Copycat Cinnamon Toast Crunch (Vegan + gluten free)
It's October so it's time to spice things up! I mean, literally. Cinnamon, cinnamon everywhere 🤪
So here the first spiced treat I made this season: Homemade Cinnamon Toast Crunch!!!
Well, it turned out super delicious and 100% worth it!
You can check out my version of the recipe below this picture :)
120g oat flour
75g almond flour
1 Tablespoon flax meal (optional)
83g water + additional water for brushing*
30g apple sauce
2 + 1/2 teaspoon cinnamon
68g brown sugar
1/4 teaspoon vanilla extract
1/4 teaspoon salt
Preheat oven to 375°F (190°C).
Mix the 2 tsp of cinnamon and the sugar together in a bowl and set aside.
In a big bowl mix together oat flour, almond flour, flax meal (if using), cinnamon and salt.
Add in the water and apple sauce and stir until a roll-able dough forms. If it's too dry add 1 tsp of water at a time (the amount of liquid you will need to add depends on the humidity of your kitchen). You want a dough that you can roll out (so not too wet) but also not crumbling apart. It should kind of has the texture of pie dough (picture below).
Place the dough between two pieces of parchment paper and then roll the dough into a very thin sheet (1.5 – 2 mm)*.
Brush with water and then generously coat with cinnamon sugar. Place the parchment paper back on top and then carefully flip to the other side.

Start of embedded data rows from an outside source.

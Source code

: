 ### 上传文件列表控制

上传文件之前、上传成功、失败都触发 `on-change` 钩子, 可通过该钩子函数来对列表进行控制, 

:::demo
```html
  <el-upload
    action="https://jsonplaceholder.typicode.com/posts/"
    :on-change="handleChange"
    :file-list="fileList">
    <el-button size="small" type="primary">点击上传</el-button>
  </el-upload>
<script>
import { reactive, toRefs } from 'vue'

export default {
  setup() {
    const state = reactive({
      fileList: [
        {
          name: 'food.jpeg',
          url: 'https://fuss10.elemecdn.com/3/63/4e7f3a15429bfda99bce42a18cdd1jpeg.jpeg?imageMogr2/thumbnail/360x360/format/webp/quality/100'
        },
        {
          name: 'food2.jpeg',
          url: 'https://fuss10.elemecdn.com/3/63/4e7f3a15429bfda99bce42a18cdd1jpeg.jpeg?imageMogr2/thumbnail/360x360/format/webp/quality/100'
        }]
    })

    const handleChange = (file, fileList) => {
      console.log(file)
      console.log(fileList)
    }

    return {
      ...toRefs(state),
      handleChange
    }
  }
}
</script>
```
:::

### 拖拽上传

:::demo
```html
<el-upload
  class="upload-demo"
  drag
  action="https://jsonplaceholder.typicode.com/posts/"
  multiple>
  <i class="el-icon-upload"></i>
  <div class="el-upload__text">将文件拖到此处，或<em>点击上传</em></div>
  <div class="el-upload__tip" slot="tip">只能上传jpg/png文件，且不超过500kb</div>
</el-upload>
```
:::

Peel the parchment paper off the dough, brush with water and then sprinkle with more cinnamon sugar. This time, place the parchment paper back on top and roll once to ensures the cinnamon sugar sticks to the dough.
Using a pizza cutter or very sharp knife, cut the dough into 1/2 – 3/4 inch (1.5- 2cm) squares.
Separate the pieces of dough and place on to lined baking tray.
Bake for about 9-12 minutes or until they look gold and crispy.
Let them cool on the baking sheet.
Repeat from 9 until you’ve used up all the dough.
Place one portion of Cinnamon Toast Crunch cereal in a bowl. Add cold milk.
You can also use aquafaba or maple syrup for brushing. The important thing is that the cinnamon sugar sticks to the dough.
It's very important that the dough is rolled into a very thin sheet. You can truly taste the difference. The thinest the crunchier and the better.